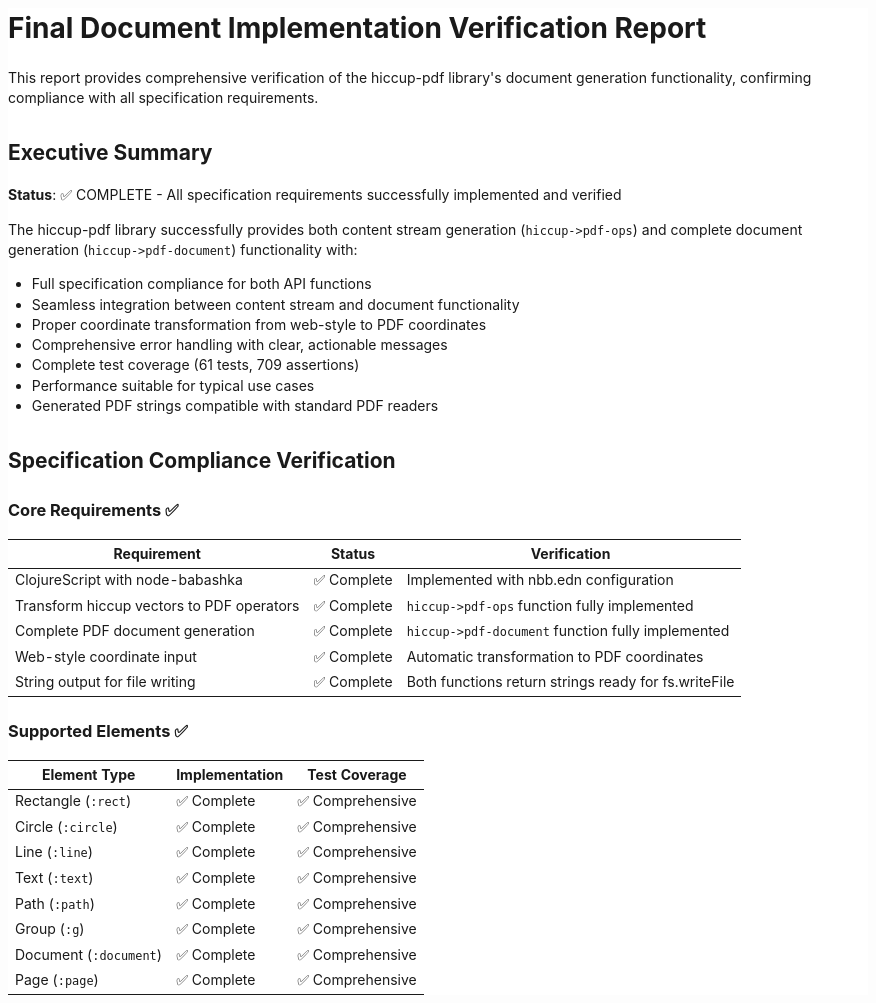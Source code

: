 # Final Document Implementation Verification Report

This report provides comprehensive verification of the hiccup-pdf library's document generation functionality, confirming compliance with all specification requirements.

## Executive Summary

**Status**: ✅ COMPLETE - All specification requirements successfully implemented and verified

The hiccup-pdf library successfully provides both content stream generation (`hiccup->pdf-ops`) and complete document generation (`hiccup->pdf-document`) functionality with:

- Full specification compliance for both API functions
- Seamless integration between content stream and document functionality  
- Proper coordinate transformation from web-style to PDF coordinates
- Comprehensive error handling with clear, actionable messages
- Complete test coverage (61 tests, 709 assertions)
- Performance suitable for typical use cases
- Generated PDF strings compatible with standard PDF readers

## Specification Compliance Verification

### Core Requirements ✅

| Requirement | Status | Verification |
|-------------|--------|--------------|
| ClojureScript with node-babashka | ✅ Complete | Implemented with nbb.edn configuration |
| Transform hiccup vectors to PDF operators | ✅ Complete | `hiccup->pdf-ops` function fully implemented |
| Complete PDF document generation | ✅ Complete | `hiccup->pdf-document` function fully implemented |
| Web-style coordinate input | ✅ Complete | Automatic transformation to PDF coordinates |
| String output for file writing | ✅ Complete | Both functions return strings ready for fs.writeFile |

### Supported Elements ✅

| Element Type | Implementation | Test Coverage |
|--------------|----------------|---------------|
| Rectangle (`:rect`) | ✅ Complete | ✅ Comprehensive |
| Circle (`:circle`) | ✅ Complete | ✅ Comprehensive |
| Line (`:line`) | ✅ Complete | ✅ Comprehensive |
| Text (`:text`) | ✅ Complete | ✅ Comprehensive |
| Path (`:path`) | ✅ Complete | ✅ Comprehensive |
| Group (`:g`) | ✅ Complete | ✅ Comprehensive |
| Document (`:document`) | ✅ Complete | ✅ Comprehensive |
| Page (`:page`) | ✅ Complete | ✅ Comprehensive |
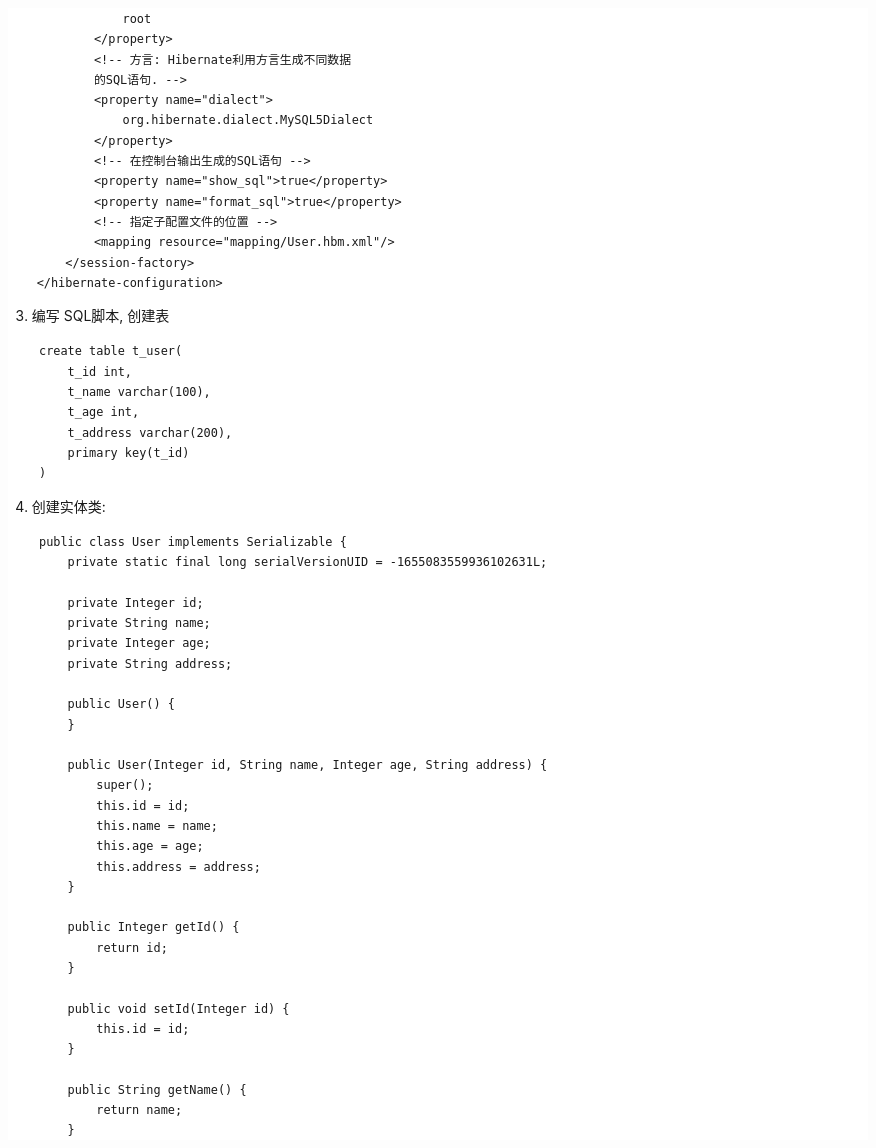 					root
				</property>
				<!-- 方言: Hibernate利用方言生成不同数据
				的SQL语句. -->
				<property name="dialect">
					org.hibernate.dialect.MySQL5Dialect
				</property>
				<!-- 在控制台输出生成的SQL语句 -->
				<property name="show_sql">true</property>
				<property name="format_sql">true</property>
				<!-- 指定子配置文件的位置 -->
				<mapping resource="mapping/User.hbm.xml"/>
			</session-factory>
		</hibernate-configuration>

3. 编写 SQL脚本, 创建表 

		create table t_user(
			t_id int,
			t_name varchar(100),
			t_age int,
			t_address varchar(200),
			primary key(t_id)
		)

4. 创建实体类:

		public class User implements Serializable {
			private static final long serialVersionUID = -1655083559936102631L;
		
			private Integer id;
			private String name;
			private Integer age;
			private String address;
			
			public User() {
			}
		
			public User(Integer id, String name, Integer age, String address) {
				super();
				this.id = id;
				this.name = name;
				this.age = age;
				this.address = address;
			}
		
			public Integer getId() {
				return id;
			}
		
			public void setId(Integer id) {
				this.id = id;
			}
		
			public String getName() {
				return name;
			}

- **Try it**
With the images removed, give back every entry exactly as shown.

- **Exercise solution**
Source code

: # Final Document Implementation Verification Report

This report provides comprehensive verification of the hiccup-pdf library's document generation functionality, confirming compliance with all specification requirements.

## Executive Summary

**Status**: ✅ COMPLETE - All specification requirements successfully implemented and verified

The hiccup-pdf library successfully provides both content stream generation (`hiccup->pdf-ops`) and complete document generation (`hiccup->pdf-document`) functionality with:

- Full specification compliance for both API functions
- Seamless integration between content stream and document functionality  
- Proper coordinate transformation from web-style to PDF coordinates
- Comprehensive error handling with clear, actionable messages
- Complete test coverage (61 tests, 709 assertions)
- Performance suitable for typical use cases
- Generated PDF strings compatible with standard PDF readers

## Specification Compliance Verification

### Core Requirements ✅

| Requirement | Status | Verification |
|-------------|--------|--------------|
| ClojureScript with node-babashka | ✅ Complete | Implemented with nbb.edn configuration |
| Transform hiccup vectors to PDF operators | ✅ Complete | `hiccup->pdf-ops` function fully implemented |
| Complete PDF document generation | ✅ Complete | `hiccup->pdf-document` function fully implemented |
| Web-style coordinate input | ✅ Complete | Automatic transformation to PDF coordinates |
| String output for file writing | ✅ Complete | Both functions return strings ready for fs.writeFile |

### Supported Elements ✅

| Element Type | Implementation | Test Coverage |
|--------------|----------------|---------------|
| Rectangle (`:rect`) | ✅ Complete | ✅ Comprehensive |
| Circle (`:circle`) | ✅ Complete | ✅ Comprehensive |
| Line (`:line`) | ✅ Complete | ✅ Comprehensive |
| Text (`:text`) | ✅ Complete | ✅ Comprehensive |
| Path (`:path`) | ✅ Complete | ✅ Comprehensive |
| Group (`:g`) | ✅ Complete | ✅ Comprehensive |
| Document (`:document`) | ✅ Complete | ✅ Comprehensive |
| Page (`:page`) | ✅ Complete | ✅ Comprehensive |
 					root
				</property>
				<!-- 方言: Hibernate利用方言生成不同数据
				的SQL语句. -->
				<property name="dialect">
					org.hibernate.dialect.MySQL5Dialect
				</property>
				<!-- 在控制台输出生成的SQL语句 -->
				<property name="show_sql">true</property>
				<property name="format_sql">true</property>
				<!-- 指定子配置文件的位置 -->
				<mapping resource="mapping/User.hbm.xml"/>
			</session-factory>
		</hibernate-configuration>

3. 编写 SQL脚本, 创建表 

		create table t_user(
			t_id int,
			t_name varchar(100),
			t_age int,
			t_address varchar(200),
			primary key(t_id)
		)

4. 创建实体类:

		public class User implements Serializable {
			private static final long serialVersionUID = -1655083559936102631L;
		
			private Integer id;
			private String name;
			private Integer age;
			private String address;
			
			public User() {
			}
		
			public User(Integer id, String name, Integer age, String address) {
				super();
				this.id = id;
				this.name = name;
				this.age = age;
				this.address = address;
			}
		
			public Integer getId() {
				return id;
			}
		
			public void setId(Integer id) {
				this.id = id;
			}
		
			public String getName() {
				return name;
			}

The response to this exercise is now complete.